Он был явно обижен ироническим ответом Павла и дал понять, что разговор окончен. Душеспасительная беседа не состоялась. Что ж, очень хорошо. О душе не получилось, о делах – ни к чему. Остается древняя интеллектуальная игра. Гимнастика ума и чувства.

А выпутываться он должен сам. Старик даже не хочет посоветовать, кому передать работу. Куда как хорошо философствовать насчет человеколюбия и горних высей духа, а выпутываться должен он сам. А может, зря я сказал, что не прочитал эту работу? – вдруг подумал Павел. – Все равно старик не поверил.

Он почувствовал: что-то связывающее его с шефом оборвалось. Старик явно был настроен поговорить об этой работе. Вот только зачем, если дальнейшее развитие событий, как говорится, предопределено?
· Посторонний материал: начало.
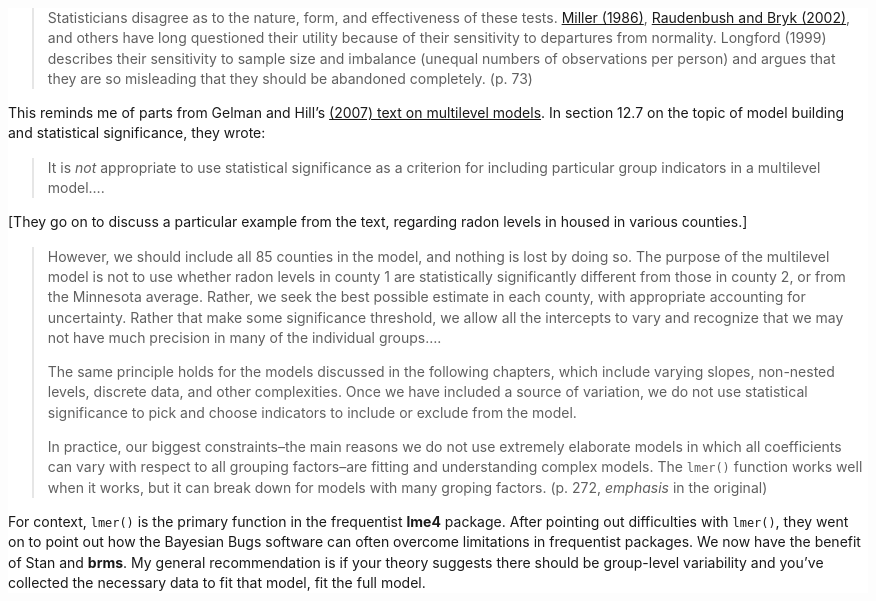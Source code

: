 > Statisticians disagree as to the nature, form, and effectiveness of
> these tests. [Miller
> (1986)](https://www.crcpress.com/Beyond-ANOVA-Basics-of-Applied-Statistics/Jr/p/book/9780412070112),
> [Raudenbush and Bryk
> (2002)](https://us.sagepub.com/en-us/nam/hierarchical-linear-models/book9230),
> and others have long questioned their utility because of their
> sensitivity to departures from normality. Longford (1999) describes
> their sensitivity to sample size and imbalance (unequal numbers of
> observations per person) and argues that they are so misleading that
> they should be abandoned completely. (p. 73)

This reminds me of parts from Gelman and Hill’s [(2007) text on
multilevel models](http://www.stat.columbia.edu/~gelman/arm/). In
section 12.7 on the topic of model building and statistical
significance, they wrote:

> It is *not* appropriate to use statistical significance as a criterion
> for including particular group indicators in a multilevel model….

\[They go on to discuss a particular example from the text, regarding
radon levels in housed in various counties.\]

> However, we should include all 85 counties in the model, and nothing
> is lost by doing so. The purpose of the multilevel model is not to use
> whether radon levels in county 1 are statistically significantly
> different from those in county 2, or from the Minnesota average.
> Rather, we seek the best possible estimate in each county, with
> appropriate accounting for uncertainty. Rather that make some
> significance threshold, we allow all the intercepts to vary and
> recognize that we may not have much precision in many of the
> individual groups….
> 
> The same principle holds for the models discussed in the following
> chapters, which include varying slopes, non-nested levels, discrete
> data, and other complexities. Once we have included a source of
> variation, we do not use statistical significance to pick and choose
> indicators to include or exclude from the model.
> 
> In practice, our biggest constraints–the main reasons we do not use
> extremely elaborate models in which all coefficients can vary with
> respect to all grouping factors–are fitting and understanding complex
> models. The `lmer()` function works well when it works, but it can
> break down for models with many groping factors. (p. 272, *emphasis*
> in the original)

For context, `lmer()` is the primary function in the frequentist
**lme4** package. After pointing out difficulties with `lmer()`, they
went on to point out how the Bayesian Bugs software can often overcome
limitations in frequentist packages. We now have the benefit of Stan and
**brms**. My general recommendation is if your theory suggests there
should be group-level variability and you’ve collected the necessary
data to fit that model, fit the full model.
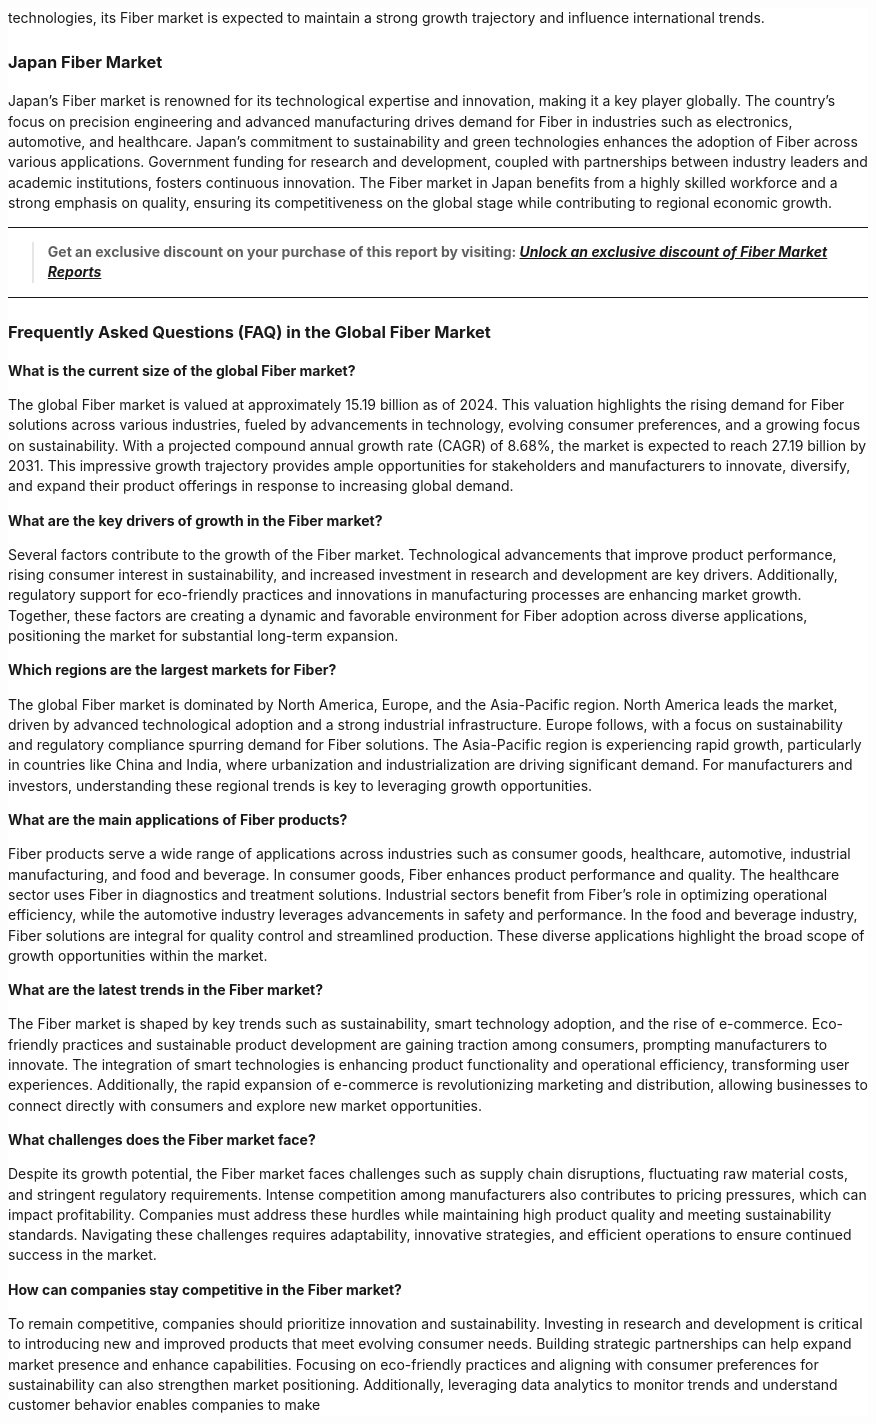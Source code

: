 technologies, its Fiber market is expected to maintain a strong growth trajectory and influence international trends.</p><h3>Japan Fiber Market</h3><p>Japan&rsquo;s Fiber market is renowned for its technological expertise and innovation, making it a key player globally. The country&rsquo;s focus on precision engineering and advanced manufacturing drives demand for Fiber in industries such as electronics, automotive, and healthcare. Japan&rsquo;s commitment to sustainability and green technologies enhances the adoption of Fiber across various applications. Government funding for research and development, coupled with partnerships between industry leaders and academic institutions, fosters continuous innovation. The Fiber market in Japan benefits from a highly skilled workforce and a strong emphasis on quality, ensuring its competitiveness on the global stage while contributing to regional economic growth.</p><hr /><blockquote><p><strong>Get an exclusive discount on your purchase of this report by visiting: <em><a href="://marketresearchpulse.com/ask-for-discount/72281?utm_source=Github&amp;utm_medium=029">Unlock an exclusive discount of Fiber Market Reports</a></em>&nbsp;</strong></p></blockquote><hr /><h3>Frequently Asked Questions (FAQ) in the Global Fiber Market</h3><p><strong>What is the current size of the global Fiber market?</strong></p><p>The global Fiber market is valued at approximately 15.19 billion as of 2024. This valuation highlights the rising demand for Fiber solutions across various industries, fueled by advancements in technology, evolving consumer preferences, and a growing focus on sustainability. With a projected compound annual growth rate (CAGR) of 8.68%, the market is expected to reach 27.19 billion by 2031. This impressive growth trajectory provides ample opportunities for stakeholders and manufacturers to innovate, diversify, and expand their product offerings in response to increasing global demand.</p><p><strong>What are the key drivers of growth in the Fiber market?</strong></p><p>Several factors contribute to the growth of the Fiber market. Technological advancements that improve product performance, rising consumer interest in sustainability, and increased investment in research and development are key drivers. Additionally, regulatory support for eco-friendly practices and innovations in manufacturing processes are enhancing market growth. Together, these factors are creating a dynamic and favorable environment for Fiber adoption across diverse applications, positioning the market for substantial long-term expansion.</p><p><strong>Which regions are the largest markets for Fiber?</strong></p><p>The global Fiber market is dominated by North America, Europe, and the Asia-Pacific region. North America leads the market, driven by advanced technological adoption and a strong industrial infrastructure. Europe follows, with a focus on sustainability and regulatory compliance spurring demand for Fiber solutions. The Asia-Pacific region is experiencing rapid growth, particularly in countries like China and India, where urbanization and industrialization are driving significant demand. For manufacturers and investors, understanding these regional trends is key to leveraging growth opportunities.</p><p><strong>What are the main applications of Fiber products?</strong></p><p>Fiber products serve a wide range of applications across industries such as consumer goods, healthcare, automotive, industrial manufacturing, and food and beverage. In consumer goods, Fiber enhances product performance and quality. The healthcare sector uses Fiber in diagnostics and treatment solutions. Industrial sectors benefit from Fiber&rsquo;s role in optimizing operational efficiency, while the automotive industry leverages advancements in safety and performance. In the food and beverage industry, Fiber solutions are integral for quality control and streamlined production. These diverse applications highlight the broad scope of growth opportunities within the market.</p><p><strong>What are the latest trends in the Fiber market?</strong></p><p>The Fiber market is shaped by key trends such as sustainability, smart technology adoption, and the rise of e-commerce. Eco-friendly practices and sustainable product development are gaining traction among consumers, prompting manufacturers to innovate. The integration of smart technologies is enhancing product functionality and operational efficiency, transforming user experiences. Additionally, the rapid expansion of e-commerce is revolutionizing marketing and distribution, allowing businesses to connect directly with consumers and explore new market opportunities.</p><p><strong>What challenges does the Fiber market face?</strong></p><p>Despite its growth potential, the Fiber market faces challenges such as supply chain disruptions, fluctuating raw material costs, and stringent regulatory requirements. Intense competition among manufacturers also contributes to pricing pressures, which can impact profitability. Companies must address these hurdles while maintaining high product quality and meeting sustainability standards. Navigating these challenges requires adaptability, innovative strategies, and efficient operations to ensure continued success in the market.</p><p><strong>How can companies stay competitive in the Fiber market?</strong></p><p>To remain competitive, companies should prioritize innovation and sustainability. Investing in research and development is critical to introducing new and improved products that meet evolving consumer needs. Building strategic partnerships can help expand market presence and enhance capabilities. Focusing on eco-friendly practices and aligning with consumer preferences for sustainability can also strengthen market positioning. Additionally, leveraging data analytics to monitor trends and understand customer behavior enables companies to make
Павел прошел вслед за Алексеем Алексеевичем в кабинет и остановился возле маленькой фотографии, одиноко висящей в простенке возле окна. Как раз напротив письменного стола. Лучше всего ее видно, когда сидишь за столом. Старик, наверно, отрывается от работы и смотрит на нее. Вероятно, единственный фронтовой снимок. Парень в расстегнутой гимнастерке и сдвинутой на затылок пилотке сидит на траве и, улыбаясь, глядит прямо в глаза. Какое хорошее лицо. Может быть, после боя, а он жив, и трава, и солнце…

Горные выси духа. Высота. А она в этом лице, в этом прямом взгляде. В этой судьбе.